The Things We Do to Our Friends(24)



“He was standing with his back to the door, and he was kissing this woman, with his hands all over her. Grabbing her. Although she wasn’t a woman, she was a fucking girl, only a few years older than me, in this incredibly trashy suit thing, and she saw me, and she just giggled.” Tabitha’s face was red and scrunched up now. “Anyway, Pa turns round, and you can tell he’s been thrown; he’s shaken, but he recovers. He comes to the door and just pushes it gently to a close, right in my face.”

“So, what did you do?”

“I took my case, and I went to my room to unpack,” she said simply.

“But what happened after that?”

“Oh, after that, they were done. He left. He took nearly everything—the house, all the money was so tied up and hidden. It led to Ma having a breakdown. The whole thing was wretched, really. She never recovered. She gets these terrible pains in her feet and legs. She got to keep France, but it was bittersweet. He essentially exiled her there, because the house would never sell, so she’d never be able to afford to come back to London. Ma had no idea. She hadn’t suspected a thing, so she wasn’t prepared. She hadn’t worked in years, and she was utterly unemployable.”

“Did you tell your mother?” I asked. Facing the mirror, I felt confident enough to ask her this.

“No. I didn’t need to. Once I’d seen them, it was all over. It was like he couldn’t carry on once I knew.”

“Do you wish you hadn’t walked in?”

She looked at me—or maybe herself—kindly. Her face was next to mine in the mirror, and our reflections stared back at us.

“I hate the way it unfolded, because it meant Ma was always on the back foot. But you have to understand that him cheating, that part was inevitable. He’s had a string of girlfriends over the last few years, all very temporary and nubile. But if she’d had a better understanding of what was going on, she wouldn’t have been left with so little after so long. If I regret anything, it’s that we didn’t get the exit we deserved.”
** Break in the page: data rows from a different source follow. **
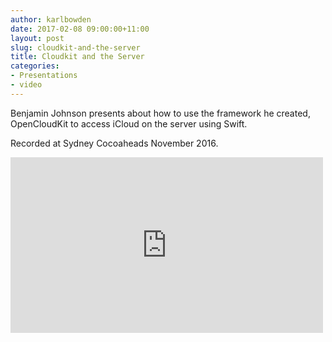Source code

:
 ```yaml
---
author: karlbowden
date: 2017-02-08 09:00:00+11:00
layout: post
slug: cloudkit-and-the-server
title: Cloudkit and the Server
categories:
- Presentations
- video
---
```


Benjamin Johnson presents about how to use the framework he created, OpenCloudKit to access iCloud on the server using Swift.

Recorded at Sydney Cocoaheads November 2016.

<div class="aspect-block aspect-block--16-by-9"><iframe src="https://player.vimeo.com/video/195219221?title=0&byline=0&portrait=0&color=ffffff" width="500" height="281" frameborder="0" webkitallowfullscreen mozallowfullscreen allowfullscreen></iframe></div>
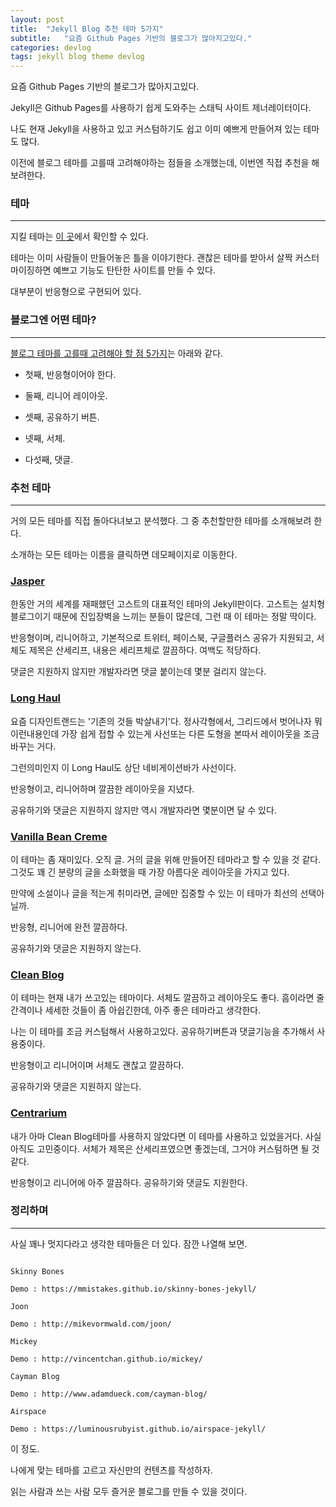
 ```yaml
---
layout: post
title:  "Jekyll Blog 추천 테마 5가지"
subtitle:   "요즘 Github Pages 기반의 블로그가 많아지고있다."
categories: devlog
tags: jekyll blog theme devlog
---
```


요즘 Github Pages 기반의 블로그가 많아지고있다.

Jekyll은 Github Pages를 사용하기 쉽게 도와주는 스태틱 사이트 제너레이터이다.

나도 현재 Jekyll을 사용하고 있고 커스텀하기도 쉽고 이미 예쁘게 만들어져 있는 테마도 많다.

이전에 블로그 테마를 고를때 고려해야하는 점들을 소개했는데, 이번엔 직접 추천을 해보려한다.

### 테마

---

지킬 테마는 [이 곳](http://jekyllthemes.org/)에서 확인할 수 있다.

테마는 이미 사람들이 만들어놓은 틀을 이야기한다. 괜찮은 테마를 받아서 살짝 커스터마이징하면 예쁘고 기능도 탄탄한 사이트를 만들 수 있다.

대부분이 반응형으로 구현되어 있다.

### 블로그엔 어떤 테마?

---

[블로그 테마를 고를때 고려해야 할 점 5가지](https://isme2n.github.io/jekyll/2017/03/09/Blog-Jekyll/)는 아래와 같다.

* 첫째, 반응형이어야 한다.

* 둘째, 리니어 레이아웃.

* 셋째, 공유하기 버튼.

* 넷째, 서체.

* 다섯째, 댓글.


### 추천 테마

---

거의 모든 테마를 직접 돌아다녀보고 분석했다. 그 중 추천할만한 테마를 소개해보려 한다.

소개하는 모든 테마는 이름을 클릭하면 데모페이지로 이동한다.

### [Jasper](https://biomadeira.github.io/jasper/)

한동안 거의 세계를 재패했던 고스트의 대표적인 테마의 Jekyll판이다. 고스트는 설치형 블로그이기 때문에 진입장벽을 느끼는 분들이 많은데, 그런 때 이 테마는 정말 딱이다.

반응형이며, 리니어하고, 기본적으로 트위터, 페이스북, 구글플러스 공유가 지원되고, 서체도 제목은 산세리프, 내용은 세리프체로 깔끔하다. 여백도 적당하다.

댓글은 지원하지 않지만 개발자라면 댓글 붙이는데 몇분 걸리지 않는다.

### [Long Haul](http://brianmaierjr.com/long-haul/)

요즘 디자인트랜드는 '기존의 것들 박살내기'다. 정사각형에서, 그리드에서 벗어나자 뭐 이런내용인데 가장 쉽게 접할 수 있는게 사선또는 다른 도형을 본따서 레이아웃을 조금 바꾸는 거다.

그런의미인지 이 Long Haul도 상단 네비게이션바가 사선이다.

반응형이고, 리니어하며 깔끔한 레이아웃을 지녔다.

공유하기와 댓글은 지원하지 않지만 역시 개발자라면 몇분이면 달 수 있다.

### [Vanilla Bean Creme](http://richbray.me/frap/vbc/)

이 테마는 좀 재미있다. 오직 글. 거의 글을 위해 만들어진 테마라고 할 수 있을 것 같다. 그것도 꽤 긴 분량의 글을 소화했을 때 가장 아름다운 레이아웃을 가지고 있다.

만약에 소설이나 글을 적는게 취미라면, 글에만 집중할 수 있는 이 테마가 최선의 선택아닐까.

반응형, 리니어에 완전 깔끔하다.

공유하기와 댓글은 지원하지 않는다.

### [Clean Blog](https://blackrockdigital.github.io/startbootstrap-clean-blog/)

이 테마는 현재 내가 쓰고있는 테마이다. 서체도 깔끔하고 레이아웃도 좋다. 흠이라면 줄간격이나 세세한 것들이 좀 아쉽긴한데, 아주 좋은 테마라고 생각한다.

나는 이 테마를 조금 커스텀해서 사용하고있다. 공유하기버튼과 댓글기능을 추가해서 사용중이다.

반응형이고 리니어이며 서체도 괜찮고 깔끔하다.

공유하기와 댓글은 지원하지 않는다.

### [Centrarium](http://bencentra.com/centrarium/)

내가 아마 Clean Blog테마를 사용하지 않았다면 이 테마를 사용하고 있었을거다. 사실 아직도 고민중이다. 서체가 제목은 산세리프였으면 좋겠는데, 그거야 커스텀하면 될 것 같다.

반응형이고 리니어에 아주 깔끔하다. 공유하기와 댓글도 지원한다.



### 정리하며

---

사실 꽤나 멋지다라고 생각한 테마들은 더 있다. 잠깐 나열해 보면.

```

Skinny Bones

Demo : https://mmistakes.github.io/skinny-bones-jekyll/

Joon

Demo : http://mikevormwald.com/joon/

Mickey

Demo : http://vincentchan.github.io/mickey/

Cayman Blog

Demo : http://www.adamdueck.com/cayman-blog/

Airspace

Demo : https://luminousrubyist.github.io/airspace-jekyll/

```

이 정도.

나에게 맞는 테마를 고르고 자신만의 컨텐츠를 작성하자.

읽는 사람과 쓰는 사람 모두 즐거운 블로그를 만들 수 있을 것이다.

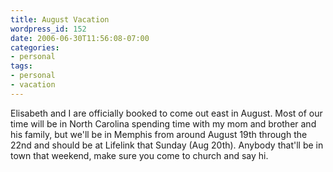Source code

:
 ```yaml
---
title: August Vacation
wordpress_id: 152
date: 2006-06-30T11:56:08-07:00
categories:
- personal
tags:
- personal
- vacation
---
```

Elisabeth and I are officially booked to come out east in August.  Most of our time will be in North Carolina spending
time with my mom and brother and his family, but we'll be in Memphis from around August 19th through the 22nd and should
be at Lifelink that Sunday (Aug 20th).  Anybody that'll be in town that weekend, make sure you come to church and say
hi.

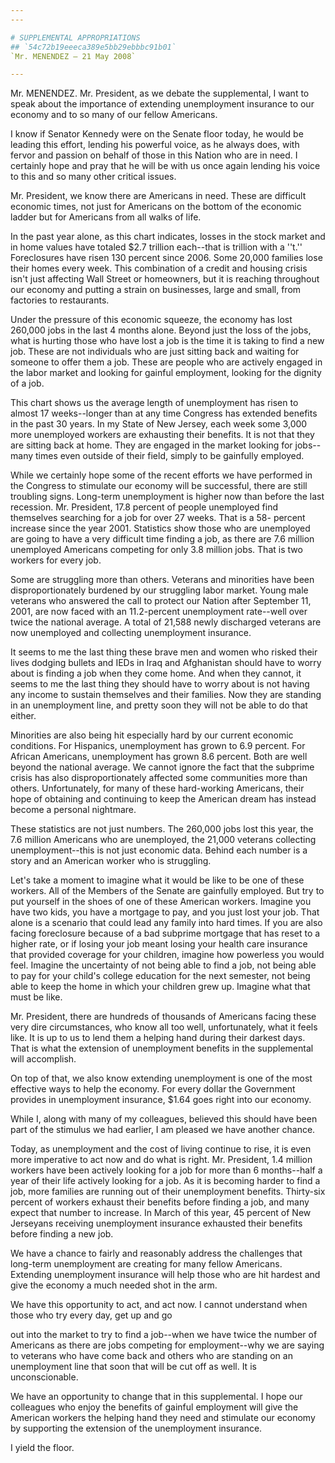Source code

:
 ```yaml
---
---

# SUPPLEMENTAL APPROPRIATIONS
## `54c72b19eeeca389e5bb29ebbbc91b01`
`Mr. MENENDEZ — 21 May 2008`

---
```



Mr. MENENDEZ. Mr. President, as we debate the supplemental, I want to 
speak about the importance of extending unemployment insurance to our 
economy and to so many of our fellow Americans.

I know if Senator Kennedy were on the Senate floor today, he would be 
leading this effort, lending his powerful voice, as he always does, 
with fervor and passion on behalf of those in this Nation who are in 
need. I certainly hope and pray that he will be with us once again 
lending his voice to this and so many other critical issues.

Mr. President, we know there are Americans in need. These are 
difficult economic times, not just for Americans on the bottom of the 
economic ladder but for Americans from all walks of life.

In the past year alone, as this chart indicates, losses in the stock 
market and in home values have totaled $2.7 trillion each--that is 
trillion with a ''t.'' Foreclosures have risen 130 percent since 2006. 
Some 20,000 families lose their homes every week. This combination of a 
credit and housing crisis isn't just affecting Wall Street or 
homeowners, but it is reaching throughout our economy and putting a 
strain on businesses, large and small, from factories to restaurants.

Under the pressure of this economic squeeze, the economy has lost 
260,000 jobs in the last 4 months alone. Beyond just the loss of the 
jobs, what is hurting those who have lost a job is the time it is 
taking to find a new job. These are not individuals who are just 
sitting back and waiting for someone to offer them a job. These are 
people who are actively engaged in the labor market and looking for 
gainful employment, looking for the dignity of a job.

This chart shows us the average length of unemployment has risen to 
almost 17 weeks--longer than at any time Congress has extended benefits 
in the past 30 years. In my State of New Jersey, each week some 3,000 
more unemployed workers are exhausting their benefits. It is not that 
they are sitting back at home. They are engaged in the market looking 
for jobs--many times even outside of their field, simply to be 
gainfully employed.

While we certainly hope some of the recent efforts we have performed 
in the Congress to stimulate our economy will be successful, there are 
still troubling signs. Long-term unemployment is higher now than before 
the last recession. Mr. President, 17.8 percent of people unemployed 
find themselves searching for a job for over 27 weeks. That is a 58-
percent increase since the year 2001. Statistics show those who are 
unemployed are going to have a very difficult time finding a job, as 
there are 7.6 million unemployed Americans competing for only 3.8 
million jobs. That is two workers for every job.

Some are struggling more than others. Veterans and minorities have 
been disproportionately burdened by our struggling labor market. Young 
male veterans who answered the call to protect our Nation after 
September 11, 2001, are now faced with an 11.2-percent unemployment 
rate--well over twice the national average. A total of 21,588 newly 
discharged veterans are now unemployed and collecting unemployment 
insurance.

It seems to me the last thing these brave men and women who risked 
their lives dodging bullets and IEDs in Iraq and Afghanistan should 
have to worry about is finding a job when they come home. And when they 
cannot, it seems to me the last thing they should have to worry about 
is not having any income to sustain themselves and their families. Now 
they are standing in an unemployment line, and pretty soon they will 
not be able to do that either.

Minorities are also being hit especially hard by our current economic 
conditions. For Hispanics, unemployment has grown to 6.9 percent. For 
African Americans, unemployment has grown 8.6 percent. Both are well 
beyond the national average. We cannot ignore the fact that the 
subprime crisis has also disproportionately affected some communities 
more than others. Unfortunately, for many of these hard-working 
Americans, their hope of obtaining and continuing to keep the American 
dream has instead become a personal nightmare.

These statistics are not just numbers. The 260,000 jobs lost this 
year, the 7.6 million Americans who are unemployed, the 21,000 veterans 
collecting unemployment--this is not just economic data. Behind each 
number is a story and an American worker who is struggling.

Let's take a moment to imagine what it would be like to be one of 
these workers. All of the Members of the Senate are gainfully employed. 
But try to put yourself in the shoes of one of these American workers. 
Imagine you have two kids, you have a mortgage to pay, and you just 
lost your job. That alone is a scenario that could lead any family into 
hard times. If you are also facing foreclosure because of a bad 
subprime mortgage that has reset to a higher rate, or if losing your 
job meant losing your health care insurance that provided coverage for 
your children, imagine how powerless you would feel. Imagine the 
uncertainty of not being able to find a job, not being able to pay for 
your child's college education for the next semester, not being able to 
keep the home in which your children grew up. Imagine what that must be 
like.

Mr. President, there are hundreds of thousands of Americans facing 
these very dire circumstances, who know all too well, unfortunately, 
what it feels like. It is up to us to lend them a helping hand during 
their darkest days. That is what the extension of unemployment benefits 
in the supplemental will accomplish.

On top of that, we also know extending unemployment is one of the 
most effective ways to help the economy. For every dollar the 
Government provides in unemployment insurance, $1.64 goes right into 
our economy.

While I, along with many of my colleagues, believed this should have 
been part of the stimulus we had earlier, I am pleased we have another 
chance.

Today, as unemployment and the cost of living continue to rise, it is 
even more imperative to act now and do what is right. Mr. President, 
1.4 million workers have been actively looking for a job for more than 
6 months--half a year of their life actively looking for a job. As it 
is becoming harder to find a job, more families are running out of 
their unemployment benefits. Thirty-six percent of workers exhaust 
their benefits before finding a job, and many expect that number to 
increase. In March of this year, 45 percent of New Jerseyans receiving 
unemployment insurance exhausted their benefits before finding a new 
job.

We have a chance to fairly and reasonably address the challenges that 
long-term unemployment are creating for many fellow Americans. 
Extending unemployment insurance will help those who are hit hardest 
and give the economy a much needed shot in the arm.

We have this opportunity to act, and act now. I cannot understand 
when those who try every day, get up and go


out into the market to try to find a job--when we have twice the number 
of Americans as there are jobs competing for employment--why we are 
saying to veterans who have come back and others who are standing on an 
unemployment line that soon that will be cut off as well. It is 
unconscionable.

We have an opportunity to change that in this supplemental. I hope 
our colleagues who enjoy the benefits of gainful employment will give 
the American workers the helping hand they need and stimulate our 
economy by supporting the extension of the unemployment insurance.

I yield the floor.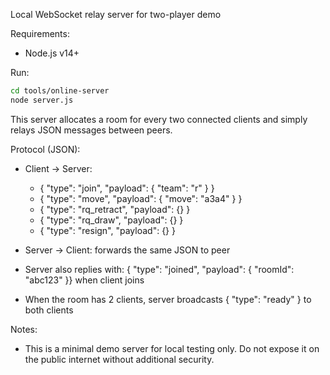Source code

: Local WebSocket relay server for two-player demo

Requirements:
- Node.js v14+

Run:

```bash
cd tools/online-server
node server.js
```

This server allocates a room for every two connected clients and simply relays JSON messages between peers.

Protocol (JSON):
- Client -> Server:
  - { "type": "join", "payload": { "team": "r" } }
  - { "type": "move", "payload": { "move": "a3a4" } }
  - { "type": "rq_retract", "payload": {} }
  - { "type": "rq_draw", "payload": {} }
  - { "type": "resign", "payload": {} }

- Server -> Client: forwards the same JSON to peer
- Server also replies with: { "type": "joined", "payload": { "roomId": "abc123" }} when client joins
- When the room has 2 clients, server broadcasts { "type": "ready" } to both clients

Notes:
- This is a minimal demo server for local testing only. Do not expose it on the public internet without additional security.
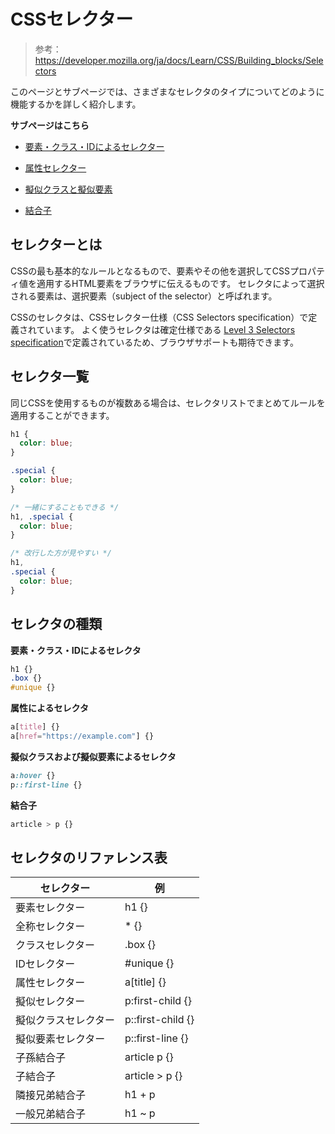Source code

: # CSSセレクター

> 参考：https://developer.mozilla.org/ja/docs/Learn/CSS/Building_blocks/Selectors

このページとサブページでは、さまざまなセレクタのタイプについてどのように機能するかを詳しく紹介します。

**サブページはこちら**

- [要素・クラス・IDによるセレクター](https://github.com/ittoku703/leaning-frontend/blob/main/css/Building_blocks/type_class_and_id_selectors.md)

- [属性セレクター](https://github.com/ittoku703/leaning-frontend/blob/main/css/Building_blocks/attribute_selectors.md)

- [擬似クラスと擬似要素](https://github.com/ittoku703/leaning-frontend/blob/main/css/Building_blocks/pseudo-classes_and_pseudo-elements.md)

- [結合子](https://github.com/ittoku703/leaning-frontend/blob/main/css/Building_blocks/combinators.md)

## セレクターとは

CSSの最も基本的なルールとなるもので、要素やその他を選択してCSSプロパティ値を適用するHTML要素をブラウザに伝えるものです。
セレクタによって選択される要素は、選択要素（subject of the selector）と呼ばれます。

CSSのセレクタは、CSSセレクター仕様（CSS Selectors specification）で定義されています。
よく使うセレクタは確定仕様である [Level 3 Selectors specification](https://www.w3.org/TR/selectors-3/)で定義されているため、ブラウザサポートも期待できます。

## セレクタ一覧

同じCSSを使用するものが複数ある場合は、セレクタリストでまとめてルールを適用することができます。

```css
h1 {
  color: blue;
}

.special {
  color: blue;
}

/* 一緒にすることもできる */
h1, .special {
  color: blue;
}

/* 改行した方が見やすい */
h1,
.special {
  color: blue;
}
```

## セレクタの種類

**要素・クラス・IDによるセレクタ**

```css
h1 {}
.box {}
#unique {}
```

**属性によるセレクタ**

```css
a[title] {}
a[href="https://example.com"] {}
```

**擬似クラスおよび擬似要素によるセレクタ**

```css
a:hover {}
p::first-line {}
```

**結合子**

```css
article > p {}
```

## セレクタのリファレンス表

| セレクター           | 例                |
| -------------------- | ----------------- |
| 要素セレクター       | h1 {}             |
| 全称セレクター       | * {}              |
| クラスセレクター     | .box {}           |
| IDセレクター         | #unique {}        |
| 属性セレクター       | a[title] {}       |
| 擬似セレクター       | p:first-child {}  |
| 擬似クラスセレクター | p::first-child {} |
| 擬似要素セレクター   | p::first-line {}  |
| 子孫結合子           | article p {}      |
| 子結合子             | article > p {}    |
| 隣接兄弟結合子       | h1 + p            |
| 一般兄弟結合子       | h1 ~ p            |
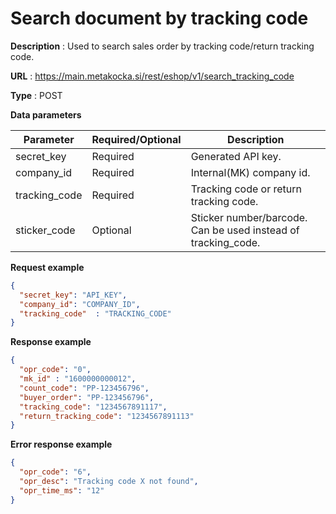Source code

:# Search document by tracking code

**Description** : Used to search sales order by tracking code/return tracking code.

**URL** : https://main.metakocka.si/rest/eshop/v1/search_tracking_code

**Type** : POST

**Data parameters**

|Parameter| Required/Optional | Description |
|----|------------|------
| secret_key | Required  | Generated API key. |
| company_id | Required  | Internal(MK) company id. |
| tracking_code | Required  | Tracking code or return tracking code. |
| sticker_code | Optional  | Sticker number/barcode. Can be used instead of tracking_code. |


**Request example**
```json
{
  "secret_key": "API_KEY",
  "company_id": "COMPANY_ID",
  "tracking_code"  : "TRACKING_CODE"
}
```

**Response example**
```json
{
  "opr_code": "0",
  "mk_id" : "1600000000012",
  "count_code": "PP-123456796",
  "buyer_order": "PP-123456796",
  "tracking_code": "1234567891117",
  "return_tracking_code": "1234567891113"
}
```

**Error response example**
```json
{
  "opr_code": "6",
  "opr_desc": "Tracking code X not found",
  "opr_time_ms": "12"
}
```

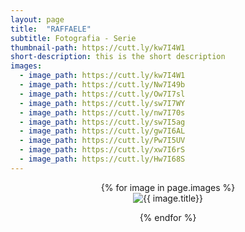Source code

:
```yaml
---
layout: page
title:  "RAFFAELE"
subtitle: Fotografia - Serie
thumbnail-path: https://cutt.ly/kw7I4W1
short-description: this is the short description
images:
  - image_path: https://cutt.ly/kw7I4W1
  - image_path: https://cutt.ly/Nw7I49b
  - image_path: https://cutt.ly/Ow7I7sl
  - image_path: https://cutt.ly/sw7I7WY
  - image_path: https://cutt.ly/nw7I70s
  - image_path: https://cutt.ly/sw7I5ag
  - image_path: https://cutt.ly/gw7I6AL
  - image_path: https://cutt.ly/Pw7I5UV
  - image_path: https://cutt.ly/xw7I6rS
  - image_path: https://cutt.ly/Hw7I68S
---
```

<center>
{% for image in page.images %}
  <div class="collection">
	<img src="{{ image.image_path }}" alt="{{ image.title}}"/>
	<p></p>
  </div>
{% endfor %}
</center>
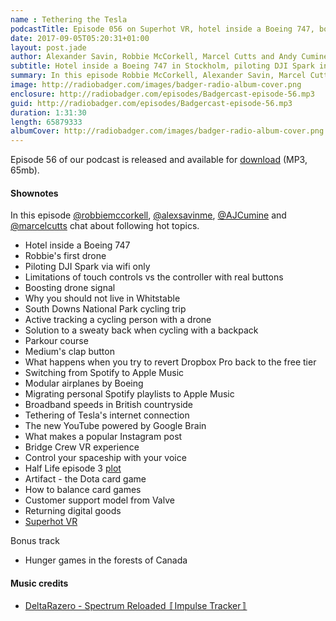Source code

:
 ```yaml
---
name : Tethering the Tesla
podcastTitle: Episode 056 on Superhot VR, hotel inside a Boeing 747, boosting drone signal and why you should not live in Whitstable
date: 2017-09-05T05:20:31+01:00
layout: post.jade
author: Alexander Savin, Robbie McCorkell, Marcel Cutts and Andy Cumine
subtitle: Hotel inside a Boeing 747 in Stockholm, piloting DJI Spark in wifi mode, why you should not live in Whitstable, South Downs cycling trip, parkour course in London, Medium's clap (not slap) button, switching from Spotify to Apple Music, tethering Tesla's wireless internet, Google Brain watching videos, Bridge Crew VR and Super Hot VR experiences. More details and links with shownotes can be found on our site http://www.radiobadger.com
summary: In this episode Robbie McCorkell, Alexander Savin, Marcel Cutts and Andy Cumine talk about hotel inside a Boeing 747 in Stockholm, piloting DJI Spark in wifi mode, why you should not live in Whitstable, South Downs cycling trip, parkour course in London, Medium's clap (not slap) button, switching from Spotify to Apple Music, tethering Tesla's wireless internet, Google Brain watching videos, Bridge Crew VR and Super Hot VR experiences. More details and links with shownotes can be found on our site http://www.radiobadger.com
image: http://radiobadger.com/images/badger-radio-album-cover.png
enclosure: http://radiobadger.com/episodes/Badgercast-episode-56.mp3
guid: http://radiobadger.com/episodes/Badgercast-episode-56.mp3
duration: 1:31:30
length: 65879333
albumCover: http://radiobadger.com/images/badger-radio-album-cover.png
---
```


Episode 56 of our podcast is released and available for [download](http://radiobadger.com/episodes/Badgercast-episode-56.mp3) (MP3, 65mb).

#### Shownotes

In this episode [@robbiemccorkell](https://twitter.com/robbiemccorkell), [@alexsavinme](https://twitter.com/alexsavinme), [@AJCumine](https://twitter.com/AJCumine) and [@marcelcutts](https://twitter.com/marcelcutts) chat about following hot topics.

* Hotel inside a Boeing 747
* Robbie's first drone
* Piloting DJI Spark via wifi only
* Limitations of touch controls vs the controller with real buttons
* Boosting drone signal
* Why you should not live in Whitstable
* South Downs National Park cycling trip
* Active tracking a cycling person with a drone
* Solution to a sweaty back when cycling with a backpack
* Parkour course
* Medium's clap button
* What happens when you try to revert Dropbox Pro back to the free tier
* Switching from Spotify to Apple Music
* Modular airplanes by Boeing
* Migrating personal Spotify playlists to Apple Music
* Broadband speeds in British countryside
* Tethering of Tesla's internet connection
* The new YouTube powered by Google Brain
* What makes a popular Instagram post
* Bridge Crew VR experience
* Control your spaceship with your voice
* Half Life episode 3 [plot](https://www.polygon.com/2017/8/25/16202006/half-life-2-episode-3-plot-mark-laidlaw-valve)
* Artifact - the Dota card game
* How to balance card games
* Customer support model from Valve
* Returning digital goods
* [Superhot VR](http://uk.ign.com/articles/2017/08/04/superhot-vr-review)

Bonus track

* Hunger games in the forests of Canada

#### Music credits

* [DeltaRazero - Spectrum Reloaded 〚Impulse Tracker〛](https://soundcloud.com/deltarazero/spectrum-reloaded-impulse-tracker)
I mulled this over. I thought of the beautiful flat. Tabitha didn’t seem to be doing too badly when it came to “an exit” in my opinion.

“So, what happened after that?” I asked.

“Nothing at all.” Just like that, the singsong voice was gone. “I went back to school; they got divorced; I came here. He bought the flat because it’s a good investment, so it made sense at the time.”

“Are you still in touch?” I asked.

“We’ve not always got on well. I can’t be around his new girlfriends, they’re too young. Anyway, you didn’t ask for a happy story, did you?” She gave my shoulder a halfhearted squeeze and rose. “He’ll want to dry your hair now.”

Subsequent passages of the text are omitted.